* DATA EXTRACT:
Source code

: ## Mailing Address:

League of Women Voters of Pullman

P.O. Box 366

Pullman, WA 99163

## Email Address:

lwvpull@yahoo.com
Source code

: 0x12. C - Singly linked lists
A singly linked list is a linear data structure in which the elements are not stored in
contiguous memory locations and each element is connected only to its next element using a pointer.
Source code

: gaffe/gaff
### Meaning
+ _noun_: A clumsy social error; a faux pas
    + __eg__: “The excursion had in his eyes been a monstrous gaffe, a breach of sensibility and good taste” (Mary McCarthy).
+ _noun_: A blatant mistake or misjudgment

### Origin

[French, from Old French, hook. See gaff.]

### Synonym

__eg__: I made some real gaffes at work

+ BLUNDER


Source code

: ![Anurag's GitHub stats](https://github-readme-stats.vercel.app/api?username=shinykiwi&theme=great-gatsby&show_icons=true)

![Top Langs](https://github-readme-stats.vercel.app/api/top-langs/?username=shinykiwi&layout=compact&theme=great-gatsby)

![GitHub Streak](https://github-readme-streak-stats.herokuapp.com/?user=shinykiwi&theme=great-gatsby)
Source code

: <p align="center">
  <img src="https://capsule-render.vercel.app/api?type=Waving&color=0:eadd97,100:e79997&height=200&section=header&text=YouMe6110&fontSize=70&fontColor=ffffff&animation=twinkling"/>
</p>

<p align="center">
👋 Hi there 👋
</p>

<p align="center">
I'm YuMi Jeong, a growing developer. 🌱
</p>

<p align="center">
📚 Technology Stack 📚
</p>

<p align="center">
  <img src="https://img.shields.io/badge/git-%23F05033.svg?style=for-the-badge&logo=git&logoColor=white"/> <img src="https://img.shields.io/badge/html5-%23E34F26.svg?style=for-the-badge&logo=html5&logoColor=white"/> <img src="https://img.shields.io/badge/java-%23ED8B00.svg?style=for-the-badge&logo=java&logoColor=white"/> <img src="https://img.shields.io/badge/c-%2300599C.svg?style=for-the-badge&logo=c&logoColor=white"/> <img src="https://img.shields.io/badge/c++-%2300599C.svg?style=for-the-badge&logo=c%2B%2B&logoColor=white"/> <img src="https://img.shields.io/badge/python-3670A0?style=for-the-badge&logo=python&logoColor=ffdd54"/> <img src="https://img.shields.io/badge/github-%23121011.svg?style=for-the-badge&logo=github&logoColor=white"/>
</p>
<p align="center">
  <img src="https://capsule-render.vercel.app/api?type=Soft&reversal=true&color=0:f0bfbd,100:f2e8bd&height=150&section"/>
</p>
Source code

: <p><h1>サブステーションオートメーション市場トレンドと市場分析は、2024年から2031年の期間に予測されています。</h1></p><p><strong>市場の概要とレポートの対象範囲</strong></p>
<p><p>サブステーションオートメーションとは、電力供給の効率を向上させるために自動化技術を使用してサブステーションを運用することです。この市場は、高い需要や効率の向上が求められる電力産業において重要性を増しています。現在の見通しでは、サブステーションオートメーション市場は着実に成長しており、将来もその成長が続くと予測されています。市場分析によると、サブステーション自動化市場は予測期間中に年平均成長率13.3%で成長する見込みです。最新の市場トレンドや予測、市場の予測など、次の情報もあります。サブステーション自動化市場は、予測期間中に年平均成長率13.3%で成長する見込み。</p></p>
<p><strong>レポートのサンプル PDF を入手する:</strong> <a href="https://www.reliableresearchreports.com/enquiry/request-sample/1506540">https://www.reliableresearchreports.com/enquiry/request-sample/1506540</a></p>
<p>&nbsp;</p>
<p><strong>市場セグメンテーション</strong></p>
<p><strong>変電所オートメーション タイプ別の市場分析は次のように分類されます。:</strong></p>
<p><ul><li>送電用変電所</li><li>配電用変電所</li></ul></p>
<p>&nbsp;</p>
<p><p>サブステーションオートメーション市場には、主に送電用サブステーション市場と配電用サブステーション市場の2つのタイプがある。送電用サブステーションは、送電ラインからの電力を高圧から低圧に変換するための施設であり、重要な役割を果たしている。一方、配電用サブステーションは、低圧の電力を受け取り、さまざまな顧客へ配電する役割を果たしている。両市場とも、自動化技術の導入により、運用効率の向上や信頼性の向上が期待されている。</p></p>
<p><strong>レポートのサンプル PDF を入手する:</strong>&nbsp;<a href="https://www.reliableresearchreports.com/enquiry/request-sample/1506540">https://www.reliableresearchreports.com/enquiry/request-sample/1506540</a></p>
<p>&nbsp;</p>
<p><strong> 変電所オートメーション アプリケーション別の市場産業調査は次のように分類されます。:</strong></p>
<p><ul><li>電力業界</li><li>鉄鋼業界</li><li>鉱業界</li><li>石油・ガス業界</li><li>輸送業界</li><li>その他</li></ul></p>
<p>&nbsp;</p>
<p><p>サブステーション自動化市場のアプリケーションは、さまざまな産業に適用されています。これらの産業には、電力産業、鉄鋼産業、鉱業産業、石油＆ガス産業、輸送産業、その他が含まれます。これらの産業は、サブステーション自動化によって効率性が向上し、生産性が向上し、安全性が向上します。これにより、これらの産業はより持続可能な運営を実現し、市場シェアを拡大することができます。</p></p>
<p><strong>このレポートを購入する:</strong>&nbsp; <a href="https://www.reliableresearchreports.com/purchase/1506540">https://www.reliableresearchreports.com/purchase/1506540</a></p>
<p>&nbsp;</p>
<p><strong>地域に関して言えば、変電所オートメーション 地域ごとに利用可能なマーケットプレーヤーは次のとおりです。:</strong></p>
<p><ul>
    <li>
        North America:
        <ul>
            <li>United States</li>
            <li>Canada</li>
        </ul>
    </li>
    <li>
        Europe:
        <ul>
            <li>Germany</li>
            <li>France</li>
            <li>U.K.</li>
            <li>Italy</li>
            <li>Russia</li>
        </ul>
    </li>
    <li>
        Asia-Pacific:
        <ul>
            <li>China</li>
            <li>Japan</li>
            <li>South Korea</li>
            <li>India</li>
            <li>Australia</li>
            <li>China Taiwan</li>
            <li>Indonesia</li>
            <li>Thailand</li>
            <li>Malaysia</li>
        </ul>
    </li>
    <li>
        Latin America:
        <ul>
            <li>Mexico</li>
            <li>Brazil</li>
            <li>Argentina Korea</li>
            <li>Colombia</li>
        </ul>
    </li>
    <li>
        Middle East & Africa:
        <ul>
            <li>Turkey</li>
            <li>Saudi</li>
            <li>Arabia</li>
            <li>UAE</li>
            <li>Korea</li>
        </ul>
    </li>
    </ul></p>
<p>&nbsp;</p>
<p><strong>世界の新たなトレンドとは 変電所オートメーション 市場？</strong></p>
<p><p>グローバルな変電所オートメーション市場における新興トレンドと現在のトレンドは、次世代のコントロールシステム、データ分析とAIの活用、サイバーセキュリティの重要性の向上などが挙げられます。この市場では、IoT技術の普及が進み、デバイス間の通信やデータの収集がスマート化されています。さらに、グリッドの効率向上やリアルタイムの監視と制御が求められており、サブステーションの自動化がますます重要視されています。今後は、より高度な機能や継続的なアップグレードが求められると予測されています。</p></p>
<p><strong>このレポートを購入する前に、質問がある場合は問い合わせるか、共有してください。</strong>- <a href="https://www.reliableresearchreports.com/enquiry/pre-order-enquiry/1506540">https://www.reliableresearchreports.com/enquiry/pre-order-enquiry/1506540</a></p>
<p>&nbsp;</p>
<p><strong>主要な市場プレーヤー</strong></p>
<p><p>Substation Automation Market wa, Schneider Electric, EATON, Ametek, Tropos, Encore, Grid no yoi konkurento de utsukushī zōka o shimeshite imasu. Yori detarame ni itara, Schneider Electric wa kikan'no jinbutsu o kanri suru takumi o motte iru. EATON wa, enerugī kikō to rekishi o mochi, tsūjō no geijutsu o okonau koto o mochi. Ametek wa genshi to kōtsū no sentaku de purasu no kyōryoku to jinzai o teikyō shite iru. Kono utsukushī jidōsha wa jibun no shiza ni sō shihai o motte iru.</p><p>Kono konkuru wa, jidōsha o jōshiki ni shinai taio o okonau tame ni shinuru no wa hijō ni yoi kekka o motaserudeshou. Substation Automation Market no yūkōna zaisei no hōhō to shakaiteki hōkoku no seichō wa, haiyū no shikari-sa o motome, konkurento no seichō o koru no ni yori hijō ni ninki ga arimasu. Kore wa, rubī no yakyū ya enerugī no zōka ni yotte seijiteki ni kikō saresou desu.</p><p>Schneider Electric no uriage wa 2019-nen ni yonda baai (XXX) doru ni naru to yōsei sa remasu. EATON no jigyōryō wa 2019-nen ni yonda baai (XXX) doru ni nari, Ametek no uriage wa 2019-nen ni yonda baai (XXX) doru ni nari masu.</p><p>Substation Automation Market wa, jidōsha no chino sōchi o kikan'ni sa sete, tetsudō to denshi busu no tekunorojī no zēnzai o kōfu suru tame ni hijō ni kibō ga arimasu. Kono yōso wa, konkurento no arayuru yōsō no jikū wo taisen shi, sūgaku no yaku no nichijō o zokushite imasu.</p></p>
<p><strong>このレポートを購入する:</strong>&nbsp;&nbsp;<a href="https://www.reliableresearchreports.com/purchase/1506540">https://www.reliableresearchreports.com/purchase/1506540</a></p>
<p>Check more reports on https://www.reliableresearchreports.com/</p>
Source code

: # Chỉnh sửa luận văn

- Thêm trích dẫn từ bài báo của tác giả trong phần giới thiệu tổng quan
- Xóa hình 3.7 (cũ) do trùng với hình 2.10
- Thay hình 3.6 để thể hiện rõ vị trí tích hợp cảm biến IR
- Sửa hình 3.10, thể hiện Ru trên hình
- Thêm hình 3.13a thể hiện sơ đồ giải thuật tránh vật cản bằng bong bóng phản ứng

* WHAT IS REQUIRED: Your answer should be each line of the data that contains the word "を入手する", copied as it stands.

* RESPONSE AREA:
<p><strong>レポートのサンプル PDF を入手する:</strong> <a href="https://www.reliableresearchreports.com/enquiry/request-sample/1506540">https://www.reliableresearchreports.com/enquiry/request-sample/1506540</a></p>
<p><strong>レポートのサンプル PDF を入手する:</strong>&nbsp;<a href="https://www.reliableresearchreports.com/enquiry/request-sample/1506540">https://www.reliableresearchreports.com/enquiry/request-sample/1506540</a></p>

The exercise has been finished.